In one sense then, London, a city filled with tourist attractions, is a city putting on a performance. A performance of characters, scenes, acts, etc. that are designed to appeal to the masses and draw them. (I am not giving a value judgment of this fact; I am merely just starting an observation). To some extent, I hope that my London travels were able to get a little beyond this performance, “break the fourth wall,” and find authentic English culture.
This begs the question of authenticity. What is truly authentic? Is the performance, the façade, the inauthentic side? I would postulate that it might not be. Initially, the performance may not be an authentic expression. It takes work to put on a costume, to memorize your lines, etc. These behaviors are not natural expressions of yourself. However, if these behaviors are repeated enough to the point of habituation, then it is entirely plausible that the performance becomes the authentic reality of the innate personality and character of a person.

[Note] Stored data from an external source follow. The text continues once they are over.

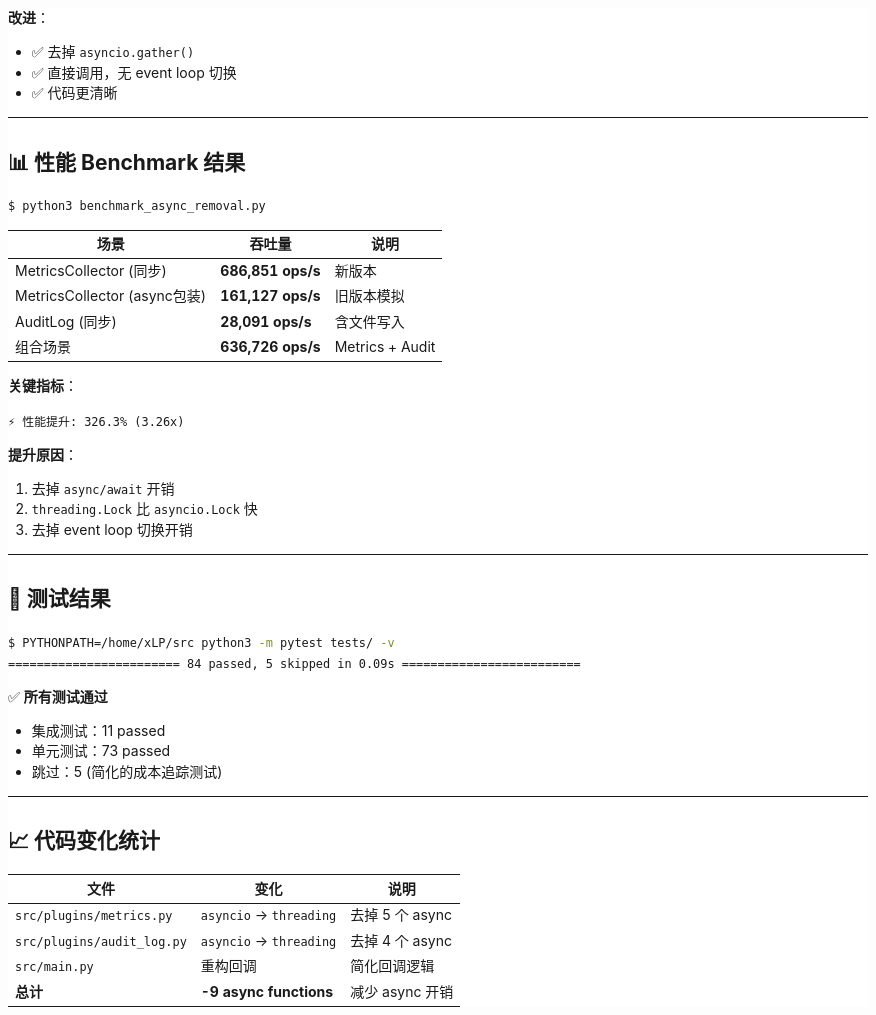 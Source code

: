 **改进**：
- ✅ 去掉 `asyncio.gather()`
- ✅ 直接调用，无 event loop 切换
- ✅ 代码更清晰

---

## 📊 性能 Benchmark 结果

```bash
$ python3 benchmark_async_removal.py
```

| 场景 | 吞吐量 | 说明 |
|-----|--------|------|
| MetricsCollector (同步) | **686,851 ops/s** | 新版本 |
| MetricsCollector (async包装) | **161,127 ops/s** | 旧版本模拟 |
| AuditLog (同步) | **28,091 ops/s** | 含文件写入 |
| 组合场景 | **636,726 ops/s** | Metrics + Audit |

**关键指标**：
```
⚡ 性能提升: 326.3% (3.26x)
```

**提升原因**：
1. 去掉 `async/await` 开销
2. `threading.Lock` 比 `asyncio.Lock` 快
3. 去掉 event loop 切换开销

---

## 🧪 测试结果

```bash
$ PYTHONPATH=/home/xLP/src python3 -m pytest tests/ -v
======================== 84 passed, 5 skipped in 0.09s =========================
```

✅ **所有测试通过**
- 集成测试：11 passed
- 单元测试：73 passed
- 跳过：5 (简化的成本追踪测试)

---

## 📈 代码变化统计

| 文件 | 变化 | 说明 |
|-----|------|------|
| `src/plugins/metrics.py` | `asyncio` → `threading` | 去掉 5 个 async |
| `src/plugins/audit_log.py` | `asyncio` → `threading` | 去掉 4 个 async |
| `src/main.py` | 重构回调 | 简化回调逻辑 |
| **总计** | **-9 async functions** | 减少 async 开销 |

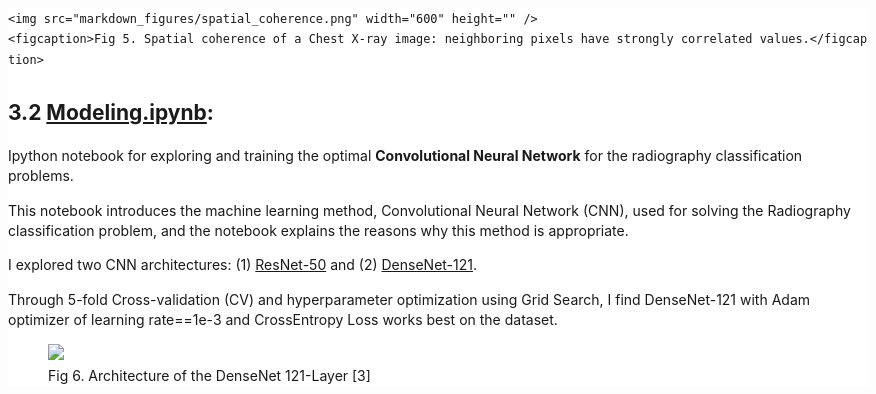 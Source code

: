     <img src="markdown_figures/spatial_coherence.png" width="600" height="" />
    <figcaption>Fig 5. Spatial coherence of a Chest X-ray image: neighboring pixels have strongly correlated values.</figcaption>
</figure>

## 3.2 [Modeling.ipynb](Modeling.ipynb): 
Ipython notebook for exploring and training the optimal **Convolutional Neural Network** for the radiography classification problems. 

This notebook introduces the machine learning method, Convolutional Neural Network (CNN), used for solving the Radiography classification problem, and the notebook explains the reasons why this method is appropriate.

I explored two CNN architectures: (1) [ResNet-50](https://arxiv.org/abs/1512.03385) and (2) [DenseNet-121](https://arxiv.org/abs/1608.06993).

Through 5-fold Cross-validation (CV) and hyperparameter optimization using Grid Search, I find DenseNet-121 with Adam optimizer of learning rate==1e-3 and CrossEntropy Loss works best on the dataset.

<figure class="image">
    <img src="https://miro.medium.com/max/875/1*B0urIaJjCIjFIz1MZOP5YQ.png" width="800" height="" />
    <figcaption>Fig 6. Architecture of the DenseNet 121-Layer [3]</figcaption>
</figure>
  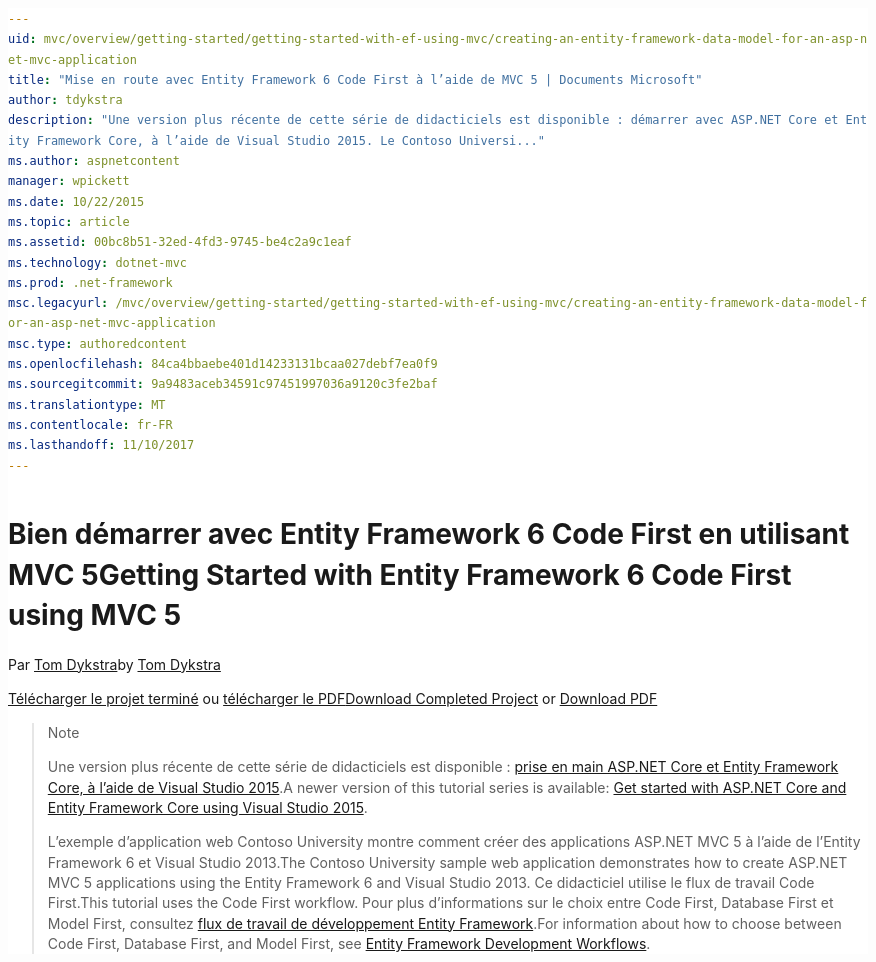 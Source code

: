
 ```yaml
---
uid: mvc/overview/getting-started/getting-started-with-ef-using-mvc/creating-an-entity-framework-data-model-for-an-asp-net-mvc-application
title: "Mise en route avec Entity Framework 6 Code First à l’aide de MVC 5 | Documents Microsoft"
author: tdykstra
description: "Une version plus récente de cette série de didacticiels est disponible : démarrer avec ASP.NET Core et Entity Framework Core, à l’aide de Visual Studio 2015. Le Contoso Universi..."
ms.author: aspnetcontent
manager: wpickett
ms.date: 10/22/2015
ms.topic: article
ms.assetid: 00bc8b51-32ed-4fd3-9745-be4c2a9c1eaf
ms.technology: dotnet-mvc
ms.prod: .net-framework
msc.legacyurl: /mvc/overview/getting-started/getting-started-with-ef-using-mvc/creating-an-entity-framework-data-model-for-an-asp-net-mvc-application
msc.type: authoredcontent
ms.openlocfilehash: 84ca4bbaebe401d14233131bcaa027debf7ea0f9
ms.sourcegitcommit: 9a9483aceb34591c97451997036a9120c3fe2baf
ms.translationtype: MT
ms.contentlocale: fr-FR
ms.lasthandoff: 11/10/2017
---
```

<a name="getting-started-with-entity-framework-6-code-first-using-mvc-5"></a><span data-ttu-id="49107-104">Bien démarrer avec Entity Framework 6 Code First en utilisant MVC 5</span><span class="sxs-lookup"><span data-stu-id="49107-104">Getting Started with Entity Framework 6 Code First using MVC 5</span></span>
====================
<span data-ttu-id="49107-105">Par [Tom Dykstra](https://github.com/tdykstra)</span><span class="sxs-lookup"><span data-stu-id="49107-105">by [Tom Dykstra](https://github.com/tdykstra)</span></span>

<span data-ttu-id="49107-106">[Télécharger le projet terminé](http://code.msdn.microsoft.com/ASPNET-MVC-Application-b01a9fe8) ou [télécharger le PDF](http://download.microsoft.com/download/0/F/B/0FBFAA46-2BFD-478F-8E56-7BF3C672DF9D/Getting%20Started%20with%20Entity%20Framework%206%20Code%20First%20using%20MVC%205.pdf)</span><span class="sxs-lookup"><span data-stu-id="49107-106">[Download Completed Project](http://code.msdn.microsoft.com/ASPNET-MVC-Application-b01a9fe8) or [Download PDF](http://download.microsoft.com/download/0/F/B/0FBFAA46-2BFD-478F-8E56-7BF3C672DF9D/Getting%20Started%20with%20Entity%20Framework%206%20Code%20First%20using%20MVC%205.pdf)</span></span>

> > [!NOTE] 
> > 
> > <span data-ttu-id="49107-107">Une version plus récente de cette série de didacticiels est disponible : [prise en main ASP.NET Core et Entity Framework Core, à l’aide de Visual Studio 2015](https://docs.asp.net/en/latest/data/ef-mvc/intro.html).</span><span class="sxs-lookup"><span data-stu-id="49107-107">A newer version of this tutorial series is available: [Get started with ASP.NET Core and Entity Framework Core using Visual Studio 2015](https://docs.asp.net/en/latest/data/ef-mvc/intro.html).</span></span>
> 
> 
> <span data-ttu-id="49107-108">L’exemple d’application web Contoso University montre comment créer des applications ASP.NET MVC 5 à l’aide de l’Entity Framework 6 et Visual Studio 2013.</span><span class="sxs-lookup"><span data-stu-id="49107-108">The Contoso University sample web application demonstrates how to create ASP.NET MVC 5 applications using the Entity Framework 6 and Visual Studio 2013.</span></span> <span data-ttu-id="49107-109">Ce didacticiel utilise le flux de travail Code First.</span><span class="sxs-lookup"><span data-stu-id="49107-109">This tutorial uses the Code First workflow.</span></span> <span data-ttu-id="49107-110">Pour plus d’informations sur le choix entre Code First, Database First et Model First, consultez [flux de travail de développement Entity Framework](https://msdn.microsoft.com/en-us/library/ms178359.aspx#dbfmfcf).</span><span class="sxs-lookup"><span data-stu-id="49107-110">For information about how to choose between Code First, Database First, and Model First, see [Entity Framework Development Workflows](https://msdn.microsoft.com/en-us/library/ms178359.aspx#dbfmfcf).</span></span>
> 
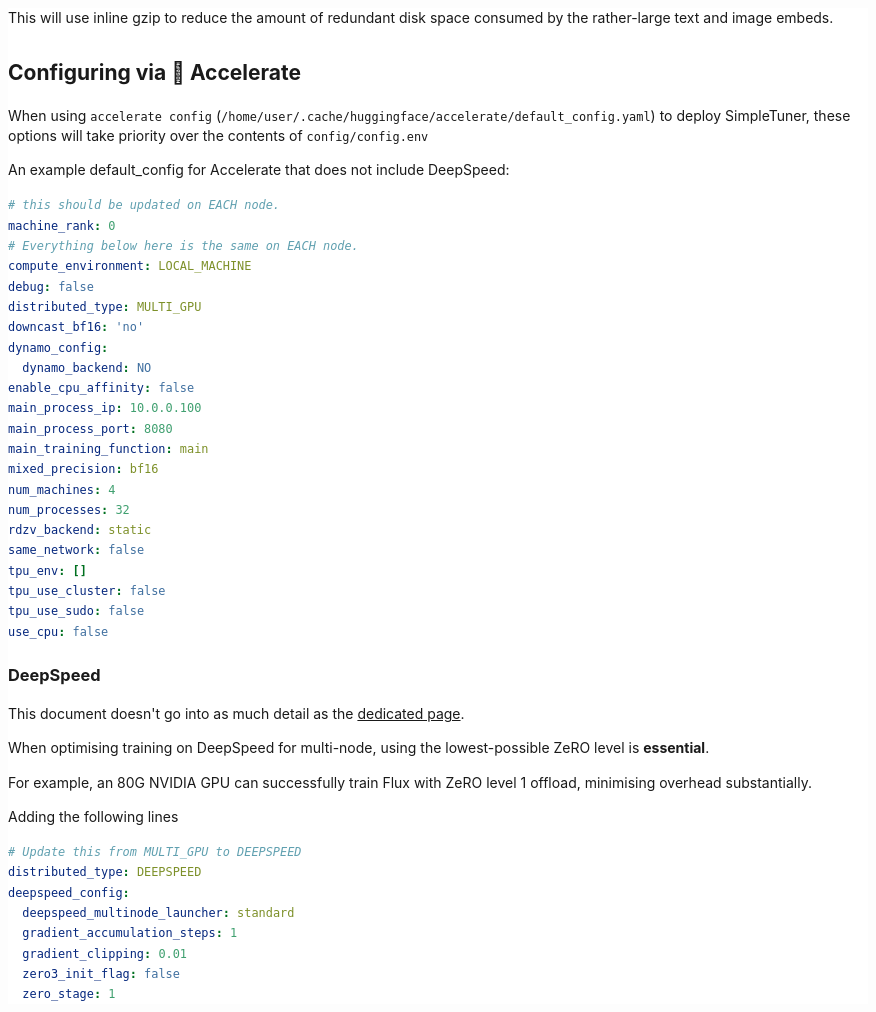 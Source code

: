 This will use inline gzip to reduce the amount of redundant disk space consumed by the rather-large text and image embeds.

## Configuring via 🤗 Accelerate

When using `accelerate config` (`/home/user/.cache/huggingface/accelerate/default_config.yaml`) to deploy SimpleTuner, these options will take priority over the contents of `config/config.env`

An example default_config for Accelerate that does not include DeepSpeed:

```yaml
# this should be updated on EACH node.
machine_rank: 0
# Everything below here is the same on EACH node.
compute_environment: LOCAL_MACHINE
debug: false
distributed_type: MULTI_GPU
downcast_bf16: 'no'
dynamo_config:
  dynamo_backend: NO
enable_cpu_affinity: false
main_process_ip: 10.0.0.100
main_process_port: 8080
main_training_function: main
mixed_precision: bf16
num_machines: 4
num_processes: 32
rdzv_backend: static
same_network: false
tpu_env: []
tpu_use_cluster: false
tpu_use_sudo: false
use_cpu: false
```

### DeepSpeed

This document doesn't go into as much detail as the [dedicated page](/documentation/DEEPSPEED.md).

When optimising training on DeepSpeed for multi-node, using the lowest-possible ZeRO level is **essential**.

For example, an 80G NVIDIA GPU can successfully train Flux with ZeRO level 1 offload, minimising overhead substantially.

Adding the following lines

```yaml
# Update this from MULTI_GPU to DEEPSPEED
distributed_type: DEEPSPEED
deepspeed_config:
  deepspeed_multinode_launcher: standard
  gradient_accumulation_steps: 1
  gradient_clipping: 0.01
  zero3_init_flag: false
  zero_stage: 1
```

Referring back to London (or any one city with tourist attractions), perhaps the city’s authentic nature can and does include all the tourist attractions that I naturally resist.
However, this question of authenticity is not restricted to international cities. Rather this question really cuts at the core of human behavior. There are many situations in which we as humans are putting on a performance in order to appeal to many people. In our attempts to receive acceptance and approbation, we modify our attitudes, values, and behaviors. A great example of this would be socialization. As a young child, we learn different social behaviors that are expected and accepted in our culture.
Another area that we put on performances is the MBA program. In one sense, we are trying to learn knowledge and techniques in order for us to be successful (attractive) to companies. The amount of practice that we put into interviews (which are truly performances) exemplifies this concept.
While initially we may have to put on the performance, I believe that the goal of the MBA program is that certain techniques, skills, and behaviors will be so inculcated into our psyches that eventually, they become who we are authentically are. And this performance-based learning style is not a bad thing. Our faculty and staff have experienced the world and know what will make us the most successful (i.e. what performance will create the best mass appeal).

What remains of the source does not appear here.